HOW TO COMPLETE THIS TASK → When you reach the line containing "In the Marketplace" in the entries below, begin reproducing lines exactly, and stop once the line containing "PDF of the invoice." is done.

ENTRIES SUPPLIED →
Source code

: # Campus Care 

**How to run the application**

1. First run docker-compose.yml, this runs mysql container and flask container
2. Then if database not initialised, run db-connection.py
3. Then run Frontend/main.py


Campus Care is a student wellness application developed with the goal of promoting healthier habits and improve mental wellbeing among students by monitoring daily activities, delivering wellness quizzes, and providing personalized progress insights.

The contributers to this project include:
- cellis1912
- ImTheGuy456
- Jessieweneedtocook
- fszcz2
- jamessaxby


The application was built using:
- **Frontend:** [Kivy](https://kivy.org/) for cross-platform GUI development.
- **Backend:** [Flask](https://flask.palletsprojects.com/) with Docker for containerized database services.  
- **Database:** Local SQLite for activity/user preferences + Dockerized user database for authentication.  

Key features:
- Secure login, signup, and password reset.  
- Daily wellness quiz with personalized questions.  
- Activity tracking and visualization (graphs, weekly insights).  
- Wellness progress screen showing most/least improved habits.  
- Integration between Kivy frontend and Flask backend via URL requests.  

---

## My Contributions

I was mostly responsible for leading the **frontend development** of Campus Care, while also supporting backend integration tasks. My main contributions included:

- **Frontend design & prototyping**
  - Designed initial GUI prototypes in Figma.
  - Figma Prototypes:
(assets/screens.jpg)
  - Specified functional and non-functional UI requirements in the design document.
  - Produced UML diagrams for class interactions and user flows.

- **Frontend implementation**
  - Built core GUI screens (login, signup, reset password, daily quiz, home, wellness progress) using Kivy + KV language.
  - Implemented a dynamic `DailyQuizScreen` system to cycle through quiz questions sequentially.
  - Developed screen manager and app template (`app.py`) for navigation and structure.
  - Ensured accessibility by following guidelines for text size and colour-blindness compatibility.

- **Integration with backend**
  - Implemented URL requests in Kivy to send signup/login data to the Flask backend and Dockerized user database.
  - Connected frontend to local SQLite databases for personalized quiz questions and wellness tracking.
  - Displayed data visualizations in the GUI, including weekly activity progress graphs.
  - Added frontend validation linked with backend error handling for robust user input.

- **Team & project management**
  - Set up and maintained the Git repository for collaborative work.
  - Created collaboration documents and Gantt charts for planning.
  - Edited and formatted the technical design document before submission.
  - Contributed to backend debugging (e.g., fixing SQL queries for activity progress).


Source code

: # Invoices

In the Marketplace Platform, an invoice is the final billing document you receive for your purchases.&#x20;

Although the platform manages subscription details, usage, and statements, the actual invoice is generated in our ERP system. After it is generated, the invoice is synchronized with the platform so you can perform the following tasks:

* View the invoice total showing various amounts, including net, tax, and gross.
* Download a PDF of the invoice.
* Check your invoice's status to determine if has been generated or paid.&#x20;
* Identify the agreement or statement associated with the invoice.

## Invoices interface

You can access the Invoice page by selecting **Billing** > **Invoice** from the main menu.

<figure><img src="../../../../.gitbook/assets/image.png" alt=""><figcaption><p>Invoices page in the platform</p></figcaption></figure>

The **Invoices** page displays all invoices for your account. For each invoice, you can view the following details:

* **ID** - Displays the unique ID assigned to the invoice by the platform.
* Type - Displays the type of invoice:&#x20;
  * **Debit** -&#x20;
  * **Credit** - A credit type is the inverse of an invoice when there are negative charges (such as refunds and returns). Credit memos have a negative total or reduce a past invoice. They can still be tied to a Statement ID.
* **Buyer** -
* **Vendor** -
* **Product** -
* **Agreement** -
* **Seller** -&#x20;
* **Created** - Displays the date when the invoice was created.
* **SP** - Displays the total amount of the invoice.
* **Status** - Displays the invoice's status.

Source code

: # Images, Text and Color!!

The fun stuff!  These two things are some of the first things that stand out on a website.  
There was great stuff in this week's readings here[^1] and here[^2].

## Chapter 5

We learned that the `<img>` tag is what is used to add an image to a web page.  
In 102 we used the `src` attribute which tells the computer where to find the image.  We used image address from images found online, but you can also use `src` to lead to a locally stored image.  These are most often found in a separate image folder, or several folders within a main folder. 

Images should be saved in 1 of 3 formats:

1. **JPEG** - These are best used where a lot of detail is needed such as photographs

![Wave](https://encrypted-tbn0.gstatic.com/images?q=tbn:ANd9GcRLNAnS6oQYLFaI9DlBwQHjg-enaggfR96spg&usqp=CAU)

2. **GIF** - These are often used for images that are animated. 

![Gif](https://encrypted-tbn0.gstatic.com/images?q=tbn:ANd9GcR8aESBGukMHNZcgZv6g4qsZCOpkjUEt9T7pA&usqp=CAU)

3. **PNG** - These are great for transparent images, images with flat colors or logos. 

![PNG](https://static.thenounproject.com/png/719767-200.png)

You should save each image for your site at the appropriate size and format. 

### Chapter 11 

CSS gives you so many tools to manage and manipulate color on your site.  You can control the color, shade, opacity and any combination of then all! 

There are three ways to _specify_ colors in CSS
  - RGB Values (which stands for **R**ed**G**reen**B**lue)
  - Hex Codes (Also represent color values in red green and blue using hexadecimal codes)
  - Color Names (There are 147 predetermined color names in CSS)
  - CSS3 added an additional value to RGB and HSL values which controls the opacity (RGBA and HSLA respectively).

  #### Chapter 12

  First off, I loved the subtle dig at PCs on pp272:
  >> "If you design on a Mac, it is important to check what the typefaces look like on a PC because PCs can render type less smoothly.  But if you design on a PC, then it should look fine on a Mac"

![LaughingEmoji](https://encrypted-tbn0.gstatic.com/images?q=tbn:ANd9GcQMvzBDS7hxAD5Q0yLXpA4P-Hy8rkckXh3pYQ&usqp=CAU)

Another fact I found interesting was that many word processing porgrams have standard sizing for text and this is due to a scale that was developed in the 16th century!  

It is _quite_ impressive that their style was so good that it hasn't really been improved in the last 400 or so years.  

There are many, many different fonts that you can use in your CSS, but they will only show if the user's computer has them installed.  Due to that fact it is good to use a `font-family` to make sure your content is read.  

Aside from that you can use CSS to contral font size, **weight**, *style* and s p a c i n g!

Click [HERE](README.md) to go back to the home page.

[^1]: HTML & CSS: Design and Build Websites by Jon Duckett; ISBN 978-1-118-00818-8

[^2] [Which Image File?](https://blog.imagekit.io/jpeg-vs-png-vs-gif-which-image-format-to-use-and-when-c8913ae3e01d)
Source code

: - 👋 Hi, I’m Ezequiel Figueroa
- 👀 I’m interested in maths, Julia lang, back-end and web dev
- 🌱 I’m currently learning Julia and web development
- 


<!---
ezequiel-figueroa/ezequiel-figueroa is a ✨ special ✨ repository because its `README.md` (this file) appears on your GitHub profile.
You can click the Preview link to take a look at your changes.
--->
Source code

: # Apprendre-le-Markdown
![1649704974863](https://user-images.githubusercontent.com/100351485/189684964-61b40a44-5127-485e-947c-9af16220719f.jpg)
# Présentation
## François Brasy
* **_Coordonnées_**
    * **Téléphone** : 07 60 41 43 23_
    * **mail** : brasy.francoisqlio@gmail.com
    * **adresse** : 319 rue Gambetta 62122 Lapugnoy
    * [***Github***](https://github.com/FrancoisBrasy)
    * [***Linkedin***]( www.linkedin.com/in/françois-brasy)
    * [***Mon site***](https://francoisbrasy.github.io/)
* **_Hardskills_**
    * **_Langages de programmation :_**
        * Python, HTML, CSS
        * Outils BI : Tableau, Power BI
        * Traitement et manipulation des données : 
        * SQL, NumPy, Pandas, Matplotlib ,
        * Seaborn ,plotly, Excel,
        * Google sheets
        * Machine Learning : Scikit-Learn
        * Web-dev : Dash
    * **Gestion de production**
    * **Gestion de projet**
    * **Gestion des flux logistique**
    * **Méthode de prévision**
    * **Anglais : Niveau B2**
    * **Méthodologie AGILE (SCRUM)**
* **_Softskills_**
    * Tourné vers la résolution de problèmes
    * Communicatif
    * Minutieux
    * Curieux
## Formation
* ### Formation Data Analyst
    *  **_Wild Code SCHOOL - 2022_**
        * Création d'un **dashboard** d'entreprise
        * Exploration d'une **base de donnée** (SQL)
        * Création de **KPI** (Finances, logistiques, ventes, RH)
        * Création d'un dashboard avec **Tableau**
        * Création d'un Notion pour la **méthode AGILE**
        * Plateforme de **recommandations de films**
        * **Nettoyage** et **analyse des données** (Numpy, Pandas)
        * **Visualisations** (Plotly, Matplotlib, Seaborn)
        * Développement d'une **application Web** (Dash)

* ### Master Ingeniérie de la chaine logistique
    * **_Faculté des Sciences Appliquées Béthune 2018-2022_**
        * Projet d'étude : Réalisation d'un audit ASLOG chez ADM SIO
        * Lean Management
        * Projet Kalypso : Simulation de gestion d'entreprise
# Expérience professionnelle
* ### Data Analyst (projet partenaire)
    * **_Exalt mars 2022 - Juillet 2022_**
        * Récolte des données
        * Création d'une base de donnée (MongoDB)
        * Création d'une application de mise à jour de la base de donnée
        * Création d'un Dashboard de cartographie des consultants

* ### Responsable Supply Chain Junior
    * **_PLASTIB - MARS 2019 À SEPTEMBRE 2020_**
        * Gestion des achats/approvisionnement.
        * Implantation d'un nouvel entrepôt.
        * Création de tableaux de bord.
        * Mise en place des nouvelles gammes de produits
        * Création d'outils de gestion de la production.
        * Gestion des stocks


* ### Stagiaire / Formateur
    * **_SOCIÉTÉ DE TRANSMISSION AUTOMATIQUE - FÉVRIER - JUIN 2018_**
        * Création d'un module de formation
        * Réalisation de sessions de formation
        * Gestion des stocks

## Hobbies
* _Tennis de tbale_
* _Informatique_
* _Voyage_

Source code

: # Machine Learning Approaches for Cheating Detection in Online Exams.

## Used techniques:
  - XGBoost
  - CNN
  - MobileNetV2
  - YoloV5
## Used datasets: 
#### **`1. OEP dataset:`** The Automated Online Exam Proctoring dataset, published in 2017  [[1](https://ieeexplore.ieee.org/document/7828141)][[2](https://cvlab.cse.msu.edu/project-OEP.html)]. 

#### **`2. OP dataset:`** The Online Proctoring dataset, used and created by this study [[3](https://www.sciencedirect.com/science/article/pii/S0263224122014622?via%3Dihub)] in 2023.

SOLUTION FOR THIS PROBLEM →
In the Marketplace Platform, an invoice is the final billing document you receive for your purchases.&#x20;

Although the platform manages subscription details, usage, and statements, the actual invoice is generated in our ERP system. After it is generated, the invoice is synchronized with the platform so you can perform the following tasks:

* View the invoice total showing various amounts, including net, tax, and gross.
* Download a PDF of the invoice.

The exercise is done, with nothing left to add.